### Task requirements:
If the records below hold pictures, omit them, and print exactly the lines from the first line through the line containing "## Introduction", inclusive.

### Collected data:
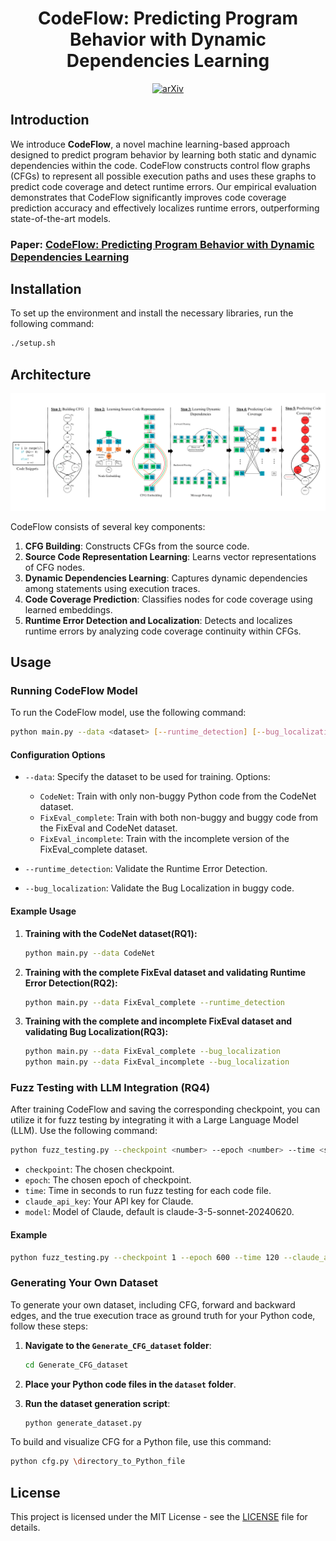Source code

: <div align="center">

# CodeFlow: Predicting Program Behavior with Dynamic Dependencies Learning
[![arXiv](https://img.shields.io/badge/arXiv-2408.02816-b31b1b.svg)](https://arxiv.org/pdf/2408.02816)

</div>

## Introduction

We introduce **CodeFlow**, a novel machine learning-based approach designed to predict program behavior by learning both static and dynamic dependencies within the code. CodeFlow constructs control flow graphs (CFGs) to represent all possible execution paths and uses these graphs to predict code coverage and detect runtime errors. Our empirical evaluation demonstrates that CodeFlow significantly improves code coverage prediction accuracy and effectively localizes runtime errors, outperforming state-of-the-art models.

### Paper: [CodeFlow: Predicting Program Behavior with Dynamic Dependencies Learning](https://arxiv.org/pdf/2408.02816)

## Installation

To set up the environment and install the necessary libraries, run the following command:

```sh
./setup.sh
```

## Architecture
<img src="img/architecture.png">

CodeFlow consists of several key components:
1. **CFG Building**: Constructs CFGs from the source code.
2. **Source Code Representation Learning**: Learns vector representations of CFG nodes.
3. **Dynamic Dependencies Learning**: Captures dynamic dependencies among statements using execution traces.
4. **Code Coverage Prediction**: Classifies nodes for code coverage using learned embeddings.
5. **Runtime Error Detection and Localization**: Detects and localizes runtime errors by analyzing code coverage continuity within CFGs.

## Usage

### Running CodeFlow Model

To run the CodeFlow model, use the following command:

```sh
python main.py --data <dataset> [--runtime_detection] [--bug_localization]
```

#### Configuration Options

- `--data`: Specify the dataset to be used for training. Options:
  - `CodeNet`: Train with only non-buggy Python code from the CodeNet dataset.
  - `FixEval_complete`: Train with both non-buggy and buggy code from the FixEval and CodeNet dataset.
  - `FixEval_incomplete`: Train with the incomplete version of the FixEval_complete dataset.

- `--runtime_detection`: Validate the Runtime Error Detection.

- `--bug_localization`: Validate the Bug Localization in buggy code.

#### Example Usage

1. **Training with the CodeNet dataset(RQ1):**
    ```sh
    python main.py --data CodeNet
    ```

2. **Training with the complete FixEval dataset and validating Runtime Error Detection(RQ2):**
    ```sh
    python main.py --data FixEval_complete --runtime_detection
    ```

3. **Training with the complete and incomplete FixEval dataset and validating Bug Localization(RQ3):**
    ```sh
    python main.py --data FixEval_complete --bug_localization
    python main.py --data FixEval_incomplete --bug_localization
    ```
### Fuzz Testing with LLM Integration (RQ4)

After training CodeFlow and saving the corresponding checkpoint, you can utilize it for fuzz testing by integrating it with a Large Language Model (LLM). Use the following command:

```sh
python fuzz_testing.py --checkpoint <number> --epoch <number> --time <seconds> --claude_api_key <api_key> --model <model_name>
```
- `checkpoint`: The chosen checkpoint.
- `epoch`: The chosen epoch of checkpoint.
- `time`: Time in seconds to run fuzz testing for each code file.
- `claude_api_key`: Your API key for Claude.
- `model`: Model of Claude, default is claude-3-5-sonnet-20240620.
#### Example
```sh
python fuzz_testing.py --checkpoint 1 --epoch 600 --time 120 --claude_api_key YOUR_API_KEY --model claude-3-5-sonnet-20240620
```
### Generating Your Own Dataset

To generate your own dataset, including CFG, forward and backward edges, and the true execution trace as ground truth for your Python code, follow these steps:

1. **Navigate to the `Generate_CFG_dataset` folder**:
    ```sh
    cd Generate_CFG_dataset
    ```

2. **Place your Python code files in the `dataset` folder**.

3. **Run the dataset generation script**:
    ```sh
    python generate_dataset.py
    ```
To build and visualize CFG for a Python file, use this command:
```sh
python cfg.py \directory_to_Python_file
```

## License
This project is licensed under the MIT License - see the [LICENSE](LICENSE) file for details.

### Result of this exercise:
Source code

: <div align="center">

# CodeFlow: Predicting Program Behavior with Dynamic Dependencies Learning
[![arXiv](https://img.shields.io/badge/arXiv-2408.02816-b31b1b.svg)](https://arxiv.org/pdf/2408.02816)

</div>

## Introduction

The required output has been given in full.